Authors:
- Annie Wang
- Hans Baumberger
- Mason Lee
- Sileshi Hirpa
Predict the total compensation for a prospective employee based on the professional background, companies and their locations, and macroeconomic factors.
- Goals
- Provide a reasonable expectation for compensation negotiation
- Provide an important benchmark to the companies for competitive compensation package in recruitment.
The technical goal for our project is to maximize R^2 and minimize MSE.
Our project is based on the datasets obtained from:
- Web scraping the Levels.fyi (which lets users compare career levels and compensation packages across different companies) with permission from the administration.

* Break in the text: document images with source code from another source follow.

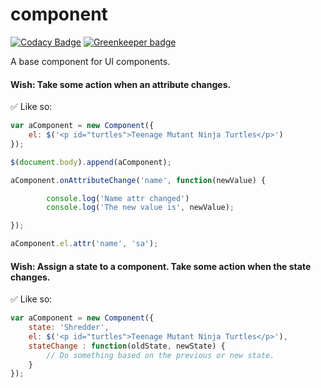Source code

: # component
[![Codacy Badge](https://api.codacy.com/project/badge/Grade/020010dc9b8f4cb3a8abf1b313c940a4)](https://app.codacy.com/app/justingeeslin/component?utm_source=github.com&utm_medium=referral&utm_content=justingeeslin/component&utm_campaign=Badge_Grade_Dashboard) [![Greenkeeper badge](https://badges.greenkeeper.io/justingeeslin/component.svg)](https://greenkeeper.io/)

A base component for UI components. 

#### Wish: Take some action when an attribute changes. 

✅ Like so:
```js 
var aComponent = new Component({
	el: $('<p id="turtles">Teenage Mutant Ninja Turtles</p>')
});

$(document.body).append(aComponent);

aComponent.onAttributeChange('name', function(newValue) {

        console.log('Name attr changed')
        console.log('The new value is', newValue);

});

aComponent.el.attr('name', 'sa');
```

#### Wish: Assign a state to a component. Take some action when the state changes.

✅ Like so:

```js 
var aComponent = new Component({
	state: 'Shredder',
	el: $('<p id="turtles">Teenage Mutant Ninja Turtles</p>'),
	stateChange : function(oldState, newState) {
		// Do something based on the previous or new state.
	}
});

```


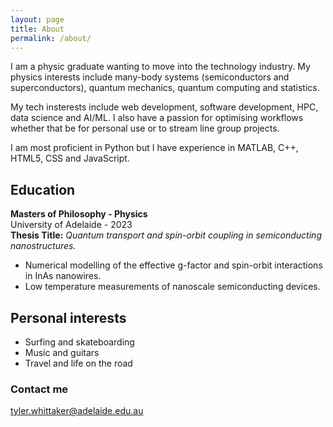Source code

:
 ```yaml
---
layout: page
title: About
permalink: /about/
---
```


I am a physic graduate wanting to move into the technology industry. My physics interests include many-body systems (semiconductors and superconductors), quantum mechanics, quantum computing and statistics.

My tech insterests include web development, software development, HPC, data science and AI/ML.
I also have a passion for optimising workflows whether that be for personal use or to stream line group projects.

I am most proficient in Python but I have experience in MATLAB, C++, HTML5, CSS and JavaScript.

## Education
**Masters of Philosophy - Physics**  
University of Adelaide - 2023  
**Thesis Title:** _Quantum transport and spin-orbit coupling in semiconducting nanostructures._  
- Numerical modelling of the effective g-factor and spin-orbit interactions in InAs nanowires. 
- Low temperature measurements of nanoscale semiconducting devices.

## Personal interests
- Surfing and skateboarding
- Music and guitars
- Travel and life on the road

### Contact me
[tyler.whittaker@adelaide.edu.au](mailto:tyler.whittaker@adelaide.edu.au)
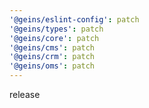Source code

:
 ```yaml
---
'@geins/eslint-config': patch
'@geins/types': patch
'@geins/core': patch
'@geins/cms': patch
'@geins/crm': patch
'@geins/oms': patch
---
```


release
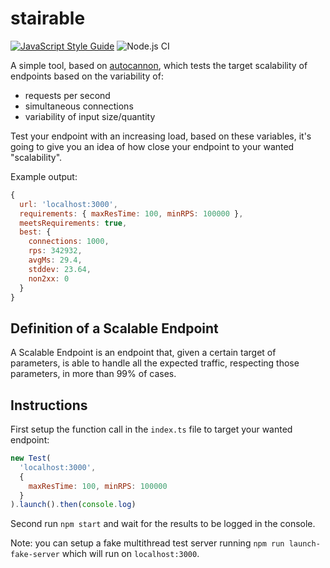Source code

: # stairable

[![JavaScript Style Guide](https://img.shields.io/badge/code_style-standard-brightgreen.svg)](https://standardjs.com)
![Node.js CI](https://github.com/claudio-di-sciacca/stairable/workflows/Node.js%20CI/badge.svg)



A simple tool, based on [autocannon](https://github.com/mcollina/autocannon), which tests the target scalability of endpoints based on the variability of:
* requests per second
* simultaneous connections
* variability of input size/quantity

Test your endpoint with an increasing load, based on these variables, it's going to give you an idea of how close your endpoint to your wanted "scalability".

Example output:
```javascript
{
  url: 'localhost:3000',
  requirements: { maxResTime: 100, minRPS: 100000 },
  meetsRequirements: true,
  best: {
    connections: 1000,
    rps: 342932,
    avgMs: 29.4,
    stddev: 23.64,
    non2xx: 0
  }
}
```

## Definition of a Scalable Endpoint

A Scalable Endpoint is an endpoint that, given a certain target of parameters, is able to handle all the expected traffic, respecting those parameters, in more than 99% of cases.

## Instructions

First setup the function call in the `index.ts` file to target your wanted endpoint:
```javascript
new Test(
  'localhost:3000',
  {
    maxResTime: 100, minRPS: 100000
  }
).launch().then(console.log)
```

Second run `npm start` and wait for the results to be logged in the console.

Note: you can setup a fake multithread test server running `npm run launch-fake-server` which will run on `localhost:3000`.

- Inflation rate from rateinflation.com
- Unemployment data from Data World.
The three datasets were merged after data cleaning and EDA.
| Term | Description |
|---|---|
| timestamp | timestamp of compensation record submission |
| company | company names |
| title | employee's job title |
| totalyearlycompensation | total compensation that an employee gets annually |
| location | cities where the companies are located |
| yearsofexperience | years of experience in a career |
| yearsatcompany | experience years of an employee at a particular company |
| year | year of timestamp |
| month | month of timestamp |
| year_month | year month of the data |
| inflation_rate | the percentage at which a currency is devalued during a period |
| inflation_rate_3mos | inflation rate of 3 months prior to record timestamp |
| state | states in the US |
| employment_rate | The percentage of the labor force that is employed |
| employment_rate_3mos | employment rate of 3 months prior to record timestamp |
- Some of the EDA we used include:
-
Top 10 total compensations by title
-
Workers' location (top 10)
-
Nationwide Inflation Rate
-
Nationwide Unemployment Rate
Most of our models took longer than anticipated amount of time during the hyperparameter tuning process and we decided to run a model (RandomForestRegression) on the AWS platform. The following table summarizes the models we evaluated and the best model the team agreed upon for the compensation preidction: Gradient Boosting Regressor (with GridSearch).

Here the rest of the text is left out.